6La réflexion est, somme toute, similaire dans Erec et Enide, première étude du recueil consacrée au genre romanesque. Se dessine de fait, en creux, entre les articles, une réflexion sur le « dire » dans la littérature médiévale, ses difficultés et ses enjeux. Dans l’œuvre étudiée, c’est la réconciliation tardive et problématique des deux amants, qu’interroge l’auteur. On a pu considérer que la crainte de la recreantise était responsable de cet atermoiement narratif, hypothèse que Fr. Suard conteste ici, au privilège d’une lecture liée à la parole et plus particulièrement au célèbre « Amis, con mar fus ! » qui semble agir dans l’œuvre comme une formule de malédiction. L’aventure choisie par le héros, celle de l’errance chevaleresque, saura seule être libératrice du sort, libération qui prendra elle aussi la forme d’une prise de parole.

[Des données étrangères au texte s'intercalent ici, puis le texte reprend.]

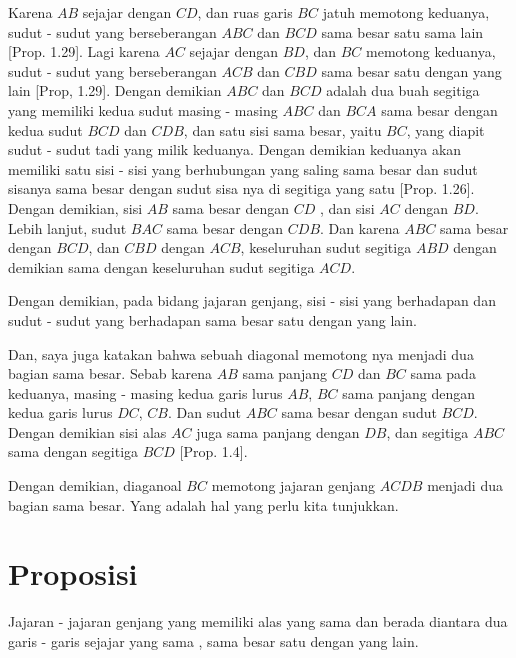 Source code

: \documentclass[a4paper]{book}
\begin{document}
Karena $AB$ sejajar dengan $CD$, dan ruas garis $BC$ jatuh memotong keduanya, 
sudut - sudut yang berseberangan $ABC$ dan $BCD$ sama besar satu sama lain 
[Prop. 1.29]. Lagi karena $AC$ sejajar dengan $BD$, dan $BC$ memotong keduanya, 
sudut - sudut yang berseberangan $ACB$ dan $CBD$ sama besar satu 
dengan yang lain [Prop, 1.29]. Dengan demikian $ABC$ dan $BCD$ adalah dua buah 
segitiga yang memiliki kedua sudut masing - masing $ABC$ dan $BCA$ sama besar 
dengan kedua sudut $BCD$ dan $CDB$, dan satu sisi sama besar, yaitu $BC$, yang
diapit sudut - sudut  tadi yang milik keduanya.
Dengan demikian keduanya akan memiliki satu sisi - sisi yang berhubungan yang saling
sama besar dan sudut sisanya sama besar dengan sudut sisa nya di segitiga yang satu
[Prop. 1.26].  Dengan demikian, sisi $AB$ sama besar dengan $CD$ , dan sisi 
$AC$ dengan $BD$. Lebih lanjut, sudut $BAC$ sama besar
dengan $CDB$. Dan karena $ABC$ sama besar dengan $BCD$, dan $CBD$ dengan $ACB$, 
keseluruhan sudut segitiga $ABD$ dengan demikian sama dengan keseluruhan  sudut 
segitiga $ACD$.

Dengan demikian, pada bidang jajaran genjang, sisi - sisi yang berhadapan dan
sudut - sudut yang berhadapan sama besar satu dengan yang lain.

Dan, saya juga katakan bahwa sebuah diagonal memotong nya menjadi dua bagian 
sama besar. Sebab karena $AB$ sama panjang $CD$ dan $BC$ sama pada keduanya,
 masing - masing 
kedua garis lurus $AB$, $BC$ sama panjang dengan kedua garis lurus $DC$, $CB$. 
Dan sudut $ABC$ sama besar dengan sudut $BCD$. Dengan demikian sisi alas $AC$ 
juga sama panjang dengan $DB$, dan segitiga $ABC$ sama dengan segitiga $BCD$ 
[Prop. 1.4].

Dengan demikian, diaganoal $BC$ memotong jajaran genjang $ACDB$ menjadi dua 
bagian sama besar. Yang adalah hal yang perlu kita tunjukkan.

\section*{\centering Proposisi \thesection} 
Jajaran - jajaran genjang yang memiliki alas yang sama dan berada diantara dua
garis - garis sejajar yang sama , sama besar satu dengan yang lain.  
\end{document}
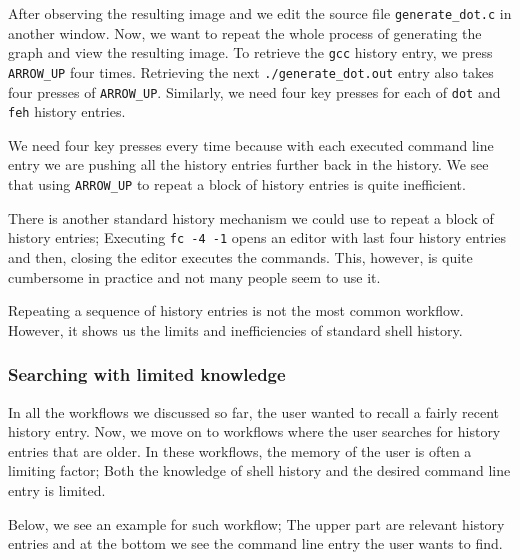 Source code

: \documentclass[thesis=M,english]{FITthesis}[2012/10/20]
\newcommand{\redtext}[1]{\textcolor{red}{[[#1]]}}
\begin{document}
After observing the resulting image and we edit the source file \verb|generate_dot.c| in another window.
Now, we want to repeat the whole process of generating the graph and view the resulting image. To retrieve the \verb|gcc| history entry, we press \verb|ARROW_UP| four times. Retrieving the next \verb|./generate_dot.out| entry also takes four presses of \verb|ARROW_UP|. Similarly, we need four key presses for each of \verb|dot| and \verb|feh| history entries. 

We need four key presses every time because with each executed command line entry we are pushing all the history entries further back in the history. We see that using \verb|ARROW_UP| to repeat a block of history entries is quite inefficient.  

There is another standard history mechanism we could use to repeat a block of history entries; 
Executing \verb|fc -4 -1| opens an editor with last four history entries and then, closing the editor executes the commands.  This, however, is quite cumbersome in practice and not many people seem to use it. %

Repeating a sequence of history entries is not the most common workflow. However, it shows us the limits and inefficiencies of standard shell history.


\subsubsection*{Searching with limited knowledge}

In all the workflows we discussed so far, the user wanted to recall a fairly recent history entry. Now, we move on to workflows where the user searches for history entries that are older. In these workflows, the memory of the user is often a limiting factor; Both the knowledge of shell history and the desired command line entry is limited.

Below, we see an example for such workflow; The upper part are relevant history entries and at the bottom we see the command line entry the user wants to find. 

\end{document}

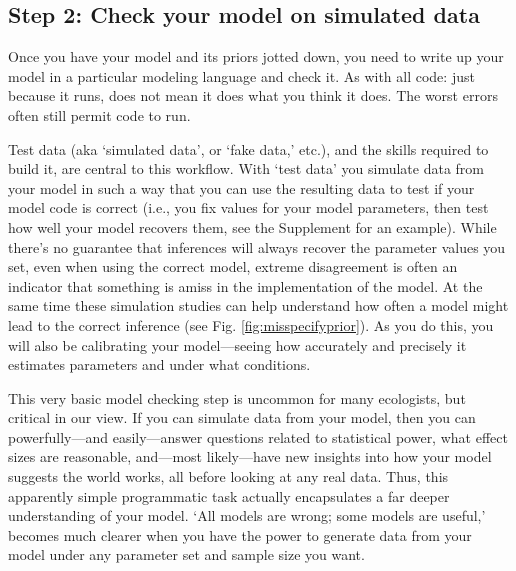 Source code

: \documentclass[11pt]{article}
\begin{document}
\subsection*{Step 2: Check your model on simulated data} 

Once you have your model and its priors jotted down, you need to write up your model in a particular modeling language and check it. As with all code: just because it runs, does not mean it does what you think it does. The worst errors often still permit code to run. %

Test data (aka `simulated data', or  `fake data,' etc.), and the skills required to build it, are central to this workflow. With `test data' you simulate data from your model in such a way that you can use the resulting data to test if your model code is correct (i.e., you fix values for your model parameters, then test how well your model recovers them, see the Supplement for an example). While there's no guarantee that inferences will always recover the parameter values you set, even when using the correct model, extreme disagreement is often an indicator that something is amiss in the implementation of the model. At the same time these simulation studies can help understand how often a model might lead to the correct inference (see Fig. \ref{fig:misspecifyprior}). As you do this, you will also be calibrating your model---seeing how accurately and precisely it estimates parameters and under what conditions. 

This very basic model checking step is uncommon for many ecologists, but critical in our view. If you can simulate data from your model, then you can powerfully---and easily---answer questions related to statistical power, what effect sizes are reasonable, and---most likely---have new insights into how your model suggests the world works, all before looking at any real data. Thus, this apparently simple programmatic task actually encapsulates a far deeper understanding of your model. `All models are wrong; some models are useful,' becomes much clearer when you have the power to generate data from your model under any parameter set and sample size you want. %
\end{document}
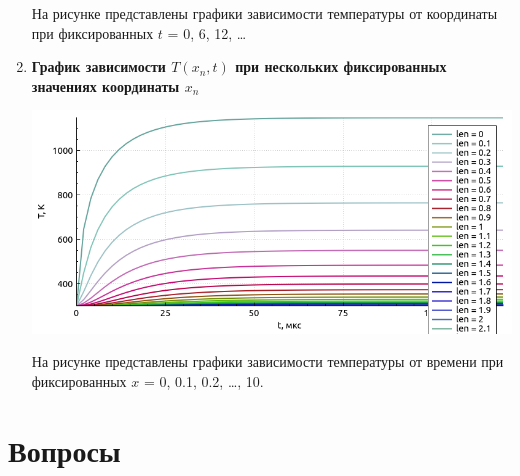 \documentclass[a4paper,oneside,12pt]{extreport}
\begin{document}
\begin{enumerate}
	На рисунке представлены графики зависимости температуры от координаты при фиксированных $t$ = 0, 6, 12, …


	\item \textbf{График зависимости $T(x_n, t)$ при нескольких фиксированных значениях координаты $x_n$}

	\includegraphics[width=\linewidth]{inc/img/graph1-2}

	На рисунке представлены графики зависимости температуры от времени при фиксированных $x$ = 0, 0.1, 0.2, …, 10.
\end{enumerate}

\section*{Вопросы}
\end{document}
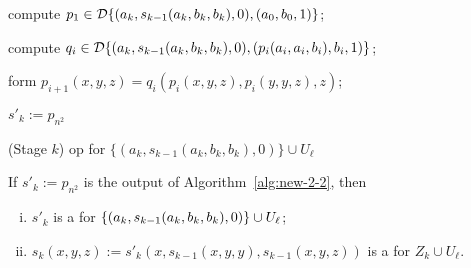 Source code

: \begin{algorithm}  
  
  compute $p_1 \in \mathcal{D} \{(a_k, s_{k-1}(a_k,b_k,b_k), 0), (a_0, b_0, 1)\}$;
  
   {
    compute $q_i\in \mathcal{D} \{(a_k, s_{k-1}(a_k,b_k,b_k), 0), (p_i(a_i, a_i, b_i), b_i, 1)\}$;
  
    form $p_{i+1}(x,y,z) = q_i(p_i(x,y,z), p_i(y,y,z), z)$;
  }
  
  \Return $s'_k := p_{n^2}$
  \caption{(Stage $k$) \ldt op for $\{(a_k, s_{k-1}(a_k, b_k, b_k), 0)\} \cup U_{\ell}$\label{alg:new-2-2}}
\end{algorithm}

\begin{lemma}
  \label{lem:20}
  If $s'_k:=p_{n^2}$ is the output of Algorithm~\ref{alg:new-2-2}, then 
  \begin{enumerate}[i.]
    \item \label{item:1}
    $s'_k$ is a \ldto for $\{(a_k, s_{k-1}(a_k, b_k, b_k), 0)\} \cup U_{\ell}$;
    \item \label{item:2}
    $s_k(x,y,z):= s'_k(x,s_{k-1}(x,y,y),s_{k-1}(x,y,z))$ is a \ldto for $Z_k \cup U_{\ell}$.
  \end{enumerate}
  \end{lemma}
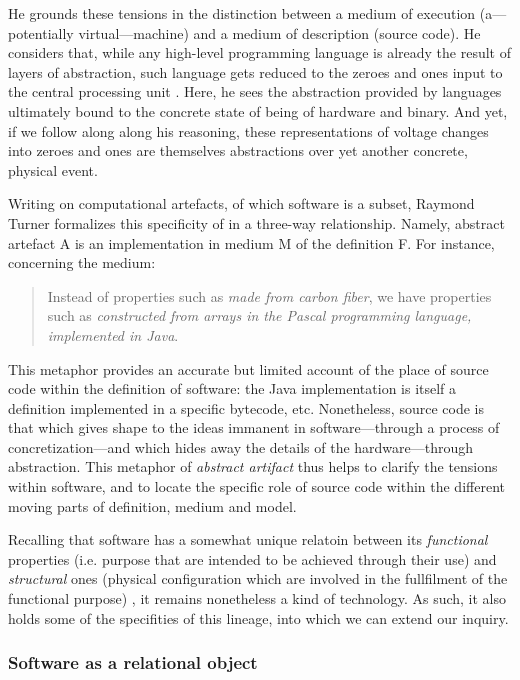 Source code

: He grounds these tensions in the distinction between a medium of execution (a—potentially virtual—machine) and a medium of description (source code). He considers that, while any high-level programming language is already the result of layers of abstraction, such language gets reduced to the zeroes and ones input to the central processing unit \citep{colburn_philosophy_2000}. Here, he sees the abstraction provided by languages ultimately bound to the concrete state of being of hardware and binary. And yet, if we follow along along his reasoning, these representations of voltage changes into zeroes and ones are themselves abstractions over yet another concrete, physical event.

Writing on computational artefacts, of which software is a subset, Raymond Turner formalizes this specificity of in a three-way relationship. Namely, abstract artefact A is an implementation in medium M of the definition F. For instance, concerning the medium:

\begin{quote}
    Instead of properties such as \emph{made from carbon fiber}, we have properties such as \emph{constructed from arrays in the Pascal programming language, implemented in Java}. \citep{turner_computational_2018}
\end{quote}

This metaphor provides an accurate but limited account of the place of source code within the definition of software: the Java implementation is itself a definition implemented in a specific bytecode, etc. Nonetheless, source code is that which gives shape to the ideas immanent in software—through a process of concretization—and which hides away the details of the hardware—through abstraction. This metaphor of \emph{abstract artifact} thus helps to clarify the tensions within software, and to locate the specific role of source code within the different moving parts of definition, medium and model.

Recalling that software has a somewhat unique relatoin between its \emph{functional} properties (i.e. purpose that are intended to be achieved through their use) and \emph{structural} ones (physical configuration which are involved in the fullfilment of the functional purpose) \citep{turner_computational_2018}, it remains nonetheless a kind of technology. As such, it also holds some of the specifities of this lineage, into which we can extend our inquiry.

\subsubsection{Software as a relational object}
\label{subsubsec:software-relational}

7Qui est vraiment Bohort, ce personnage de premier plan dans l’ensemble de la littérature arthurienne (il sera le témoin des dernières aventures du Graal) mais qui demeure dans l’esprit du lecteur à l’ombre de son cousin Lancelot ? Tel est le paradoxe que se propose d’étudier l’auteur dans ce dernier article consacré au romanesque et qui scrute le « jeu de dépendance et d’autonomie » entre Bohort et son illustre cousin. Le personnage peut être perçu comme l’élève de Lancelot, fidèle disciple qui ne saurait en aucun cas vouloir dépasser le maître ; tout du moins partagent‑ils une très forte affection l’un pour l’autre. Dans la quête du Graal, l’auteur remarque que si Bohort semble accéder à une vision plus complète du miracle de la sainte vessel, il demeure au second plan si on le compare au couple père‑fils Lancelot‑Galaad. Les différents combats qui opposent Lancelot et Bohort montrent d’ailleurs la supériorité de ce dernier. On ne saurait donc qualifier le chevalier de double de Lancelot, mais son statut de fidèle compagnon, et la haute valeur de sa lignée, en font le meilleur témoin des aventures du Graal.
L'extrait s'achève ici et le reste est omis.